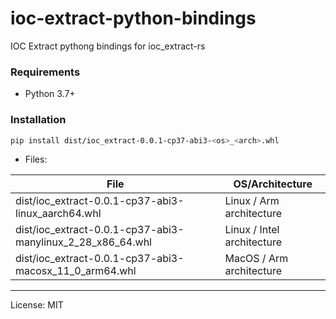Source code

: # ioc-extract-python-bindings
IOC Extract pythong bindings for ioc_extract-rs

### Requirements

- Python 3.7+

### Installation

```bash
pip install dist/ioc_extract-0.0.1-cp37-abi3-<os>_<arch>.whl
```

- Files:

| File  | OS/Architecture           |
|---|---------------------------|
|dist/ioc_extract-0.0.1-cp37-abi3-linux_aarch64.whl| Linux / Arm architecture  |
|dist/ioc_extract-0.0.1-cp37-abi3-manylinux_2_28_x86_64.whl| Linux / Intel architecture|
|dist/ioc_extract-0.0.1-cp37-abi3-macosx_11_0_arm64.whl| MacOS / Arm architecture  |

---
License: MIT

* _REQUIRED WORK_:
Report each line of the entries where the word "bindings" occurs.

* _TASK OUTPUT_:
: # ioc-extract-python-bindings
IOC Extract pythong bindings for ioc_extract-rs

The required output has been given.